Khan’s Palace
Without the alarm, I woke at 0745, suggesting that I’m somewhat on local time now. I did wake up maybe around 0300 once but continued sleeping very well, obviously! A breakfast of egg, bread, jam and cheeses was served in the garden at 0800.
My old guidebook suggests that the Khan’s Palace opened at 1000 and the Winter Palace an hour before. So, I headed out by foot around 0900 to the Winter Palace first.
It was a small two-storey rectangular building. It was only once I was inside I could see the intricate painted decorations on the walls of the main hall and the stained glass windows letting light in. The former, for me, reflects on the country’s Persian culture and the same style seems to be seen in North India and Pakistan. Unfortunately photos were not permitted inside. The bedrooms were undecorated.

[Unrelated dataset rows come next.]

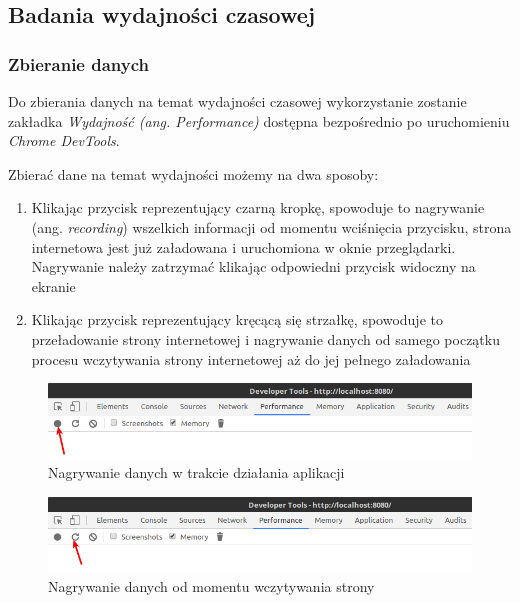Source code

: \documentclass[polish, twoside, 12pt]{mwart}
\begin{document}
\subsection{Badania wydajności czasowej} 

\subsubsection{Zbieranie danych} \label{gathering-time-performance-data}
Do zbierania danych na temat wydajności czasowej wykorzystanie zostanie zakładka \emph{Wydajność (ang. Performance)} dostępna bezpośrednio po uruchomieniu \emph{Chrome DevTools}.

Zbierać dane na temat wydajności możemy na dwa sposoby:

\begin{enumerate}
  \item Klikając przycisk reprezentujący czarną kropkę, spowoduje to nagrywanie (ang. \emph{recording}) wszelkich informacji od momentu wciśnięcia przycisku, strona internetowa jest już załadowana i uruchomiona w oknie przeglądarki. Nagrywanie należy zatrzymać klikając odpowiedni przycisk widoczny na ekranie
  \item Klikając przycisk reprezentujący kręcącą się strzałkę, spowoduje to przeładowanie strony internetowej i nagrywanie danych od samego początku procesu wczytywania strony internetowej aż do jej pełnego załadowania
\end{enumerate}

\begin{figure}[ht]
  \includegraphics[width=\textwidth]{chrome-devtools-performance-recording-runtime.png}
	\caption{Nagrywanie danych w trakcie działania aplikacji}
\end{figure} 

\begin{figure}[ht]
  \includegraphics[width=\textwidth]{chrome-devtools-performance-recording-reload.png}
	\caption{Nagrywanie danych od momentu wczytywania strony}
\end{figure}
\end{document}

Continuing my walk, I found the Caravanserai. No longer accommodating traders of the Old Silk Road, it provides pricey but basic accommodation to tourists. The outside has touristy shops but I saved the look inside for later.
The Khan’s Palace is within the palace walls, inside which were a number of lesser buildings. I found the workshop where the art of stained glass window-making was still being practiced. The coloured glass pieces and the wooden frames are carefully hand-made and assembled like a jigsaw. The assembly is pretty strong and the man demonstrating it bashed his hand in with no consequence.
The actual palace is, like the Winter Palace, a two-storey rectangular block but bigger. The interior was decorated in the same handpainted style as the Winter Palace but no room here was left bare. It is such a shame that photography was again not permitted.
I spent less than an hour in the complex and was ready to go back down about 1100.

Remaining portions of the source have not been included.